Say how many lines of the data contain "Piazza", and nothing more.

══ Data

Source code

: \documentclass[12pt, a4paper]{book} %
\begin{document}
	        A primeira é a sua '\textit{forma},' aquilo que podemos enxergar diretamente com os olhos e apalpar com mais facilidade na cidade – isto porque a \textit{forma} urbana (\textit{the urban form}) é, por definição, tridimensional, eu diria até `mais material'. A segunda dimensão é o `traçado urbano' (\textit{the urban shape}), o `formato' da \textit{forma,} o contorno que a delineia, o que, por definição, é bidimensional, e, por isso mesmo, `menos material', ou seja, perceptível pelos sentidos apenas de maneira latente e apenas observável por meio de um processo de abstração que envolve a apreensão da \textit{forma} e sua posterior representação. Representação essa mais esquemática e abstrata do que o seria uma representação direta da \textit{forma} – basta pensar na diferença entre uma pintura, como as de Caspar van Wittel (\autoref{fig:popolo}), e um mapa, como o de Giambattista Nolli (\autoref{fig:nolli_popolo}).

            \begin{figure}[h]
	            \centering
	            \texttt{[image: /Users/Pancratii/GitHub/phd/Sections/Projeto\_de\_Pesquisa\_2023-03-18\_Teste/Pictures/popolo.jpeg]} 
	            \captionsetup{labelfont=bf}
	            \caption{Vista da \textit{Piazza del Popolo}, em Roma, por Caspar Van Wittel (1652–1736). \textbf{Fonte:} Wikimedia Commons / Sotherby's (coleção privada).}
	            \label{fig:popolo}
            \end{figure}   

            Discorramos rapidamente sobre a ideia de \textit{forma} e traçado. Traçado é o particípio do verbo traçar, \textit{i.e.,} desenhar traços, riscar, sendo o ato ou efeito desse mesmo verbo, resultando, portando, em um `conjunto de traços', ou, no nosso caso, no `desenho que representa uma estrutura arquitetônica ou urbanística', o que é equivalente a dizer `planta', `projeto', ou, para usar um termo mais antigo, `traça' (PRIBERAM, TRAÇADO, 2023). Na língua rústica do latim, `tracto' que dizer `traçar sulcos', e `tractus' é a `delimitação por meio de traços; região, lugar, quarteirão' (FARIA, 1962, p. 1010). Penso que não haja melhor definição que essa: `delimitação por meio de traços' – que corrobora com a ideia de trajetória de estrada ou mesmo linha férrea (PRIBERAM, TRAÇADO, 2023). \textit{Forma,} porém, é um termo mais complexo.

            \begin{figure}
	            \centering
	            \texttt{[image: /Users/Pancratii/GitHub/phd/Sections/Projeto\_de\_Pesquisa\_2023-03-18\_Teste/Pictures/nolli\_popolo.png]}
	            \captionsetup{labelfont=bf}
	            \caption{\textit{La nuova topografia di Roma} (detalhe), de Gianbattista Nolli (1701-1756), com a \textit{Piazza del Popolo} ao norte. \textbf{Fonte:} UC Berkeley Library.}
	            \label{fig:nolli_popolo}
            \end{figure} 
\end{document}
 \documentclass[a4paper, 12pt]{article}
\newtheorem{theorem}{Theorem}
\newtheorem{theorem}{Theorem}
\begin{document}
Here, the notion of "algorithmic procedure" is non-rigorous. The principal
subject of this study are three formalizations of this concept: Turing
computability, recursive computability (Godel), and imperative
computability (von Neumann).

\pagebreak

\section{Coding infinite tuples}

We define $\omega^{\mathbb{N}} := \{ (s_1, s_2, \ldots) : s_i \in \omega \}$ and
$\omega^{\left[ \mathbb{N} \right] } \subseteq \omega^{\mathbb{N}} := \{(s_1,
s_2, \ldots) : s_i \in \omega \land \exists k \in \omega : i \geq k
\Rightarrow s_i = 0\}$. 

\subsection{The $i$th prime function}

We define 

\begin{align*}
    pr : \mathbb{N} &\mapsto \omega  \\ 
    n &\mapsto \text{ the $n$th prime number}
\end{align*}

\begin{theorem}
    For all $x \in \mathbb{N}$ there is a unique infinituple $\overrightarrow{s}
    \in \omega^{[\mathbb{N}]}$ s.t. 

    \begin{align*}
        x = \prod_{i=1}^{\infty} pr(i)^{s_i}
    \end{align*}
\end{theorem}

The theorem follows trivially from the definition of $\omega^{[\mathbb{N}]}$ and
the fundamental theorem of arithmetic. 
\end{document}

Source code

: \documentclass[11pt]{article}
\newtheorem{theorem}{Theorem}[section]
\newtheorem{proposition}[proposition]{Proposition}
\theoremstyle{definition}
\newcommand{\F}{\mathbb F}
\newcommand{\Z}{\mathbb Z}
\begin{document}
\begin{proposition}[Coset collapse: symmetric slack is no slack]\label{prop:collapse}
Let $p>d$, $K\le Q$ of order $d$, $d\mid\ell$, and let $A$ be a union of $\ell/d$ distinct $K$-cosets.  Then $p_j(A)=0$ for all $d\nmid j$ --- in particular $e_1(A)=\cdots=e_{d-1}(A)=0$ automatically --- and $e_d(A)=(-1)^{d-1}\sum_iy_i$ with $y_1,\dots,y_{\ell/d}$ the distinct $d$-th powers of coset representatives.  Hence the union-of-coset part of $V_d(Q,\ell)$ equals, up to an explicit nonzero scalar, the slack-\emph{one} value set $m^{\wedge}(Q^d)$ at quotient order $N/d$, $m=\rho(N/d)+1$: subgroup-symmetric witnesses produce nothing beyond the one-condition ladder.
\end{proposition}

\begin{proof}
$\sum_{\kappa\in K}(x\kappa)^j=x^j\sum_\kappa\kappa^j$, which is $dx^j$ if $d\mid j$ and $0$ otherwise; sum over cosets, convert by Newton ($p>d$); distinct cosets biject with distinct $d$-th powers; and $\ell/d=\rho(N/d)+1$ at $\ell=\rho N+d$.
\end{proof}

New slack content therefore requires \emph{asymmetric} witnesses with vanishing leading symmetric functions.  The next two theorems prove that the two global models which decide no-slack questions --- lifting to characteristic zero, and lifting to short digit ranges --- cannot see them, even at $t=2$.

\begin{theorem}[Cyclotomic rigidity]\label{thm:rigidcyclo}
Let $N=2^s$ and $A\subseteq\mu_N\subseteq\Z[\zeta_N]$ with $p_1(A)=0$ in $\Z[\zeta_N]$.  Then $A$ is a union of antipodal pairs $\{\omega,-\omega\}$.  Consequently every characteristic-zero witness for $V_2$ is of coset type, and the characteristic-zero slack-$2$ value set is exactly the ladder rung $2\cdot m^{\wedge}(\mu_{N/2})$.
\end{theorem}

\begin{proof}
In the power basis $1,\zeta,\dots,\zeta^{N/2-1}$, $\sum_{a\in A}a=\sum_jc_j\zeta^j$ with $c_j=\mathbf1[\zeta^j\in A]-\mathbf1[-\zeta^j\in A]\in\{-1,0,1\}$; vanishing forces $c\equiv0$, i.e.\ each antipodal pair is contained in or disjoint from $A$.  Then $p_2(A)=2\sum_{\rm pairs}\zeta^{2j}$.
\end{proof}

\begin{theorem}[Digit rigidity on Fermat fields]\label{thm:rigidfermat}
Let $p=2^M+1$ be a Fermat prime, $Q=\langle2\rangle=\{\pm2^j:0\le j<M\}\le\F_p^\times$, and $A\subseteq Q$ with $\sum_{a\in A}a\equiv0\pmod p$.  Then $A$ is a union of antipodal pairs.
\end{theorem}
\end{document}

════

• The completed task: 2